The presented implementations were based on bar-joint or equivalent body-pin constraint systems applied in deterministic micro-structure design. While CoSTs can alternatively represent tensegrity, line-incidence, and similar constraint systems, these applications remain to be explored in more detail. The CoST’s ability to model random non-uniformity through a controllable stochastic sequence of local flips implies potential for modeling and analyzing natural or composite materials whose random micro-structure arises from a variety of internal material constraints. Since a sequence of flips can model the emergence of material defects, CoSTs may be effective for simulating fracture.

We noted that a CoST’s rigidity matrix and its left and right null spaces define stresses and flexes essentially from the graph. CoSTs therefore offer an initial, efficient analysis of static physical properties both aggregated or as precise distributions over a micro-structure-filled object.

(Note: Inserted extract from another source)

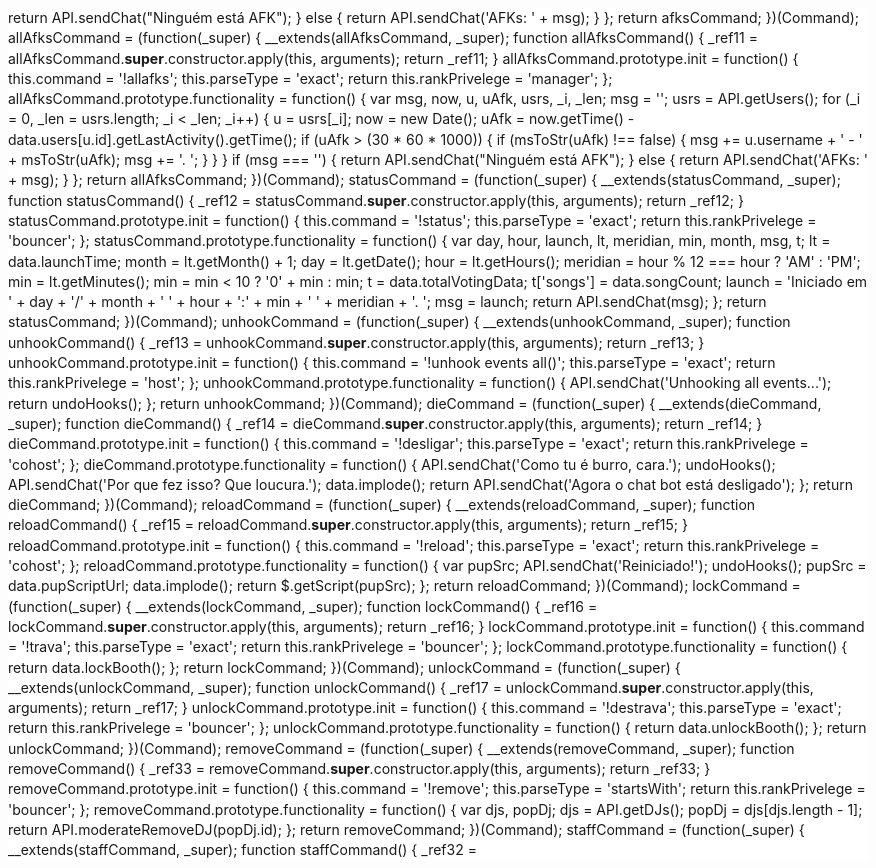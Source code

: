 return API.sendChat("Ninguém está AFK");       } else {         return API.sendChat('AFKs: ' + msg);       }     };      return afksCommand;    })(Command);    allAfksCommand = (function(_super) {     __extends(allAfksCommand, _super);      function allAfksCommand() {       _ref11 = allAfksCommand.__super__.constructor.apply(this, arguments);       return _ref11;     }      allAfksCommand.prototype.init = function() {       this.command = '!allafks';       this.parseType = 'exact';       return this.rankPrivelege = 'manager';     };      allAfksCommand.prototype.functionality = function() {       var msg, now, u, uAfk, usrs, _i, _len;       msg = '';       usrs = API.getUsers();       for (_i = 0, _len = usrs.length; _i &lt; _len; _i++) {         u = usrs[_i];         now = new Date();         uAfk = now.getTime() - data.users[u.id].getLastActivity().getTime();         if (uAfk > (30 * 60 * 1000)) {           if (msToStr(uAfk) !== false) {             msg += u.username + ' - ' + msToStr(uAfk);             msg += '. ';           }         }       }       if (msg === '') {         return API.sendChat("Ninguém está AFK");       } else {         return API.sendChat('AFKs: ' + msg);       }     };      return allAfksCommand;    })(Command);    statusCommand = (function(_super) {     __extends(statusCommand, _super);      function statusCommand() {       _ref12 = statusCommand.__super__.constructor.apply(this, arguments);       return _ref12;     }      statusCommand.prototype.init = function() {       this.command = '!status';       this.parseType = 'exact';       return this.rankPrivelege = 'bouncer';     };      statusCommand.prototype.functionality = function() {       var day, hour, launch, lt, meridian, min, month, msg, t;       lt = data.launchTime;       month = lt.getMonth() + 1;       day = lt.getDate();       hour = lt.getHours();       meridian = hour % 12 === hour ? 'AM' : 'PM';       min = lt.getMinutes();       min = min &lt; 10 ? '0' + min : min;       t = data.totalVotingData;       t['songs'] = data.songCount;       launch = 'Iniciado em ' + day + '/' + month + ' ' + hour + ':' + min + ' ' + meridian + '. ';       msg = launch;       return API.sendChat(msg);     };      return statusCommand;    })(Command);    unhookCommand = (function(_super) {     __extends(unhookCommand, _super);      function unhookCommand() {       _ref13 = unhookCommand.__super__.constructor.apply(this, arguments);       return _ref13;     }      unhookCommand.prototype.init = function() {       this.command = '!unhook events all()';       this.parseType = 'exact';       return this.rankPrivelege = 'host';     };      unhookCommand.prototype.functionality = function() {       API.sendChat('Unhooking all events...');       return undoHooks();     };      return unhookCommand;    })(Command);    dieCommand = (function(_super) {     __extends(dieCommand, _super);      function dieCommand() {       _ref14 = dieCommand.__super__.constructor.apply(this, arguments);       return _ref14;     }      dieCommand.prototype.init = function() {       this.command = '!desligar';       this.parseType = 'exact';       return this.rankPrivelege = 'cohost';     };      dieCommand.prototype.functionality = function() {       API.sendChat('Como tu é burro, cara.');       undoHooks();       API.sendChat('Por que fez isso? Que loucura.');       data.implode();       return API.sendChat('Agora o chat bot está desligado');     };      return dieCommand;    })(Command);    reloadCommand = (function(_super) {     __extends(reloadCommand, _super);      function reloadCommand() {       _ref15 = reloadCommand.__super__.constructor.apply(this, arguments);       return _ref15;     }      reloadCommand.prototype.init = function() {       this.command = '!reload';       this.parseType = 'exact';       return this.rankPrivelege = 'cohost';     };      reloadCommand.prototype.functionality = function() {       var pupSrc;       API.sendChat('Reiniciado!');       undoHooks();       pupSrc = data.pupScriptUrl;       data.implode();       return $.getScript(pupSrc);     };      return reloadCommand;    })(Command);    lockCommand = (function(_super) {     __extends(lockCommand, _super);      function lockCommand() {       _ref16 = lockCommand.__super__.constructor.apply(this, arguments);       return _ref16;     }      lockCommand.prototype.init = function() {       this.command = '!trava';       this.parseType = 'exact';       return this.rankPrivelege = 'bouncer';     };      lockCommand.prototype.functionality = function() {       return data.lockBooth();     };      return lockCommand;    })(Command);    unlockCommand = (function(_super) {     __extends(unlockCommand, _super);      function unlockCommand() {       _ref17 = unlockCommand.__super__.constructor.apply(this, arguments);       return _ref17;     }      unlockCommand.prototype.init = function() {       this.command = '!destrava';       this.parseType = 'exact';       return this.rankPrivelege = 'bouncer';     };      unlockCommand.prototype.functionality = function() {       return data.unlockBooth();     };      return unlockCommand; 	   })(Command);    removeCommand = (function(_super) {     __extends(removeCommand, _super);      function removeCommand() {       _ref33 = removeCommand.__super__.constructor.apply(this, arguments);       return _ref33;     }      removeCommand.prototype.init = function() {       this.command = '!remove';       this.parseType = 'startsWith';       return this.rankPrivelege = 'bouncer';     };      removeCommand.prototype.functionality = function() {       var djs, popDj;        djs = API.getDJs();       popDj = djs[djs.length - 1];       return API.moderateRemoveDJ(popDj.id);     };      return removeCommand; 	  	 })(Command);    staffCommand = (function(_super) {     __extends(staffCommand, _super);      function staffCommand() {       _ref32 =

Since the self-similar hierarchical CoST refinement retains information from previous levels and results in a recursive block matrix, one can further improve computational efficiency and potential parallelism to form a flexible design-and-analysis optimization cycle.

Further research has to show how this discrete approach compares to finite element codes applied to localized B-rep or CSG representations of a CoST structure. For example, since 3D printed vertices lack the degrees of freedom of joints in a formal bar-joint structure, finite elements would establish whether stiffening - crucial for bar-joint structures - affects printed structures (beyond protecting from accidental damage due to exposed tetrahedra).

Future research has to establish whether CoSTs have efficiently computable Representative Volume Elements (RVEs) [77] that allow combining micro-structure analysis with standard analysis of bulk material and so form a bridge to classical topology optimization.

• Corner-Sharing Tetrahedra (CoSTs) are a minimalist, constraint-graph representation of micro-structure.

• CoSTs have built-in structural guarantees, such as connectivity and minimal rigidity.

• CoSTs form a space, fully accessible via local operations, that is rich enough to design regular or irregular micro-structure at multiple scales within curved objects.

• All operations are based on efficient local graph manipulation enabling efficient analysis and adjustment of static physics.

• Geometric and material detail, parametric or solid splines, can be added locally, on-demand, for example, for printing.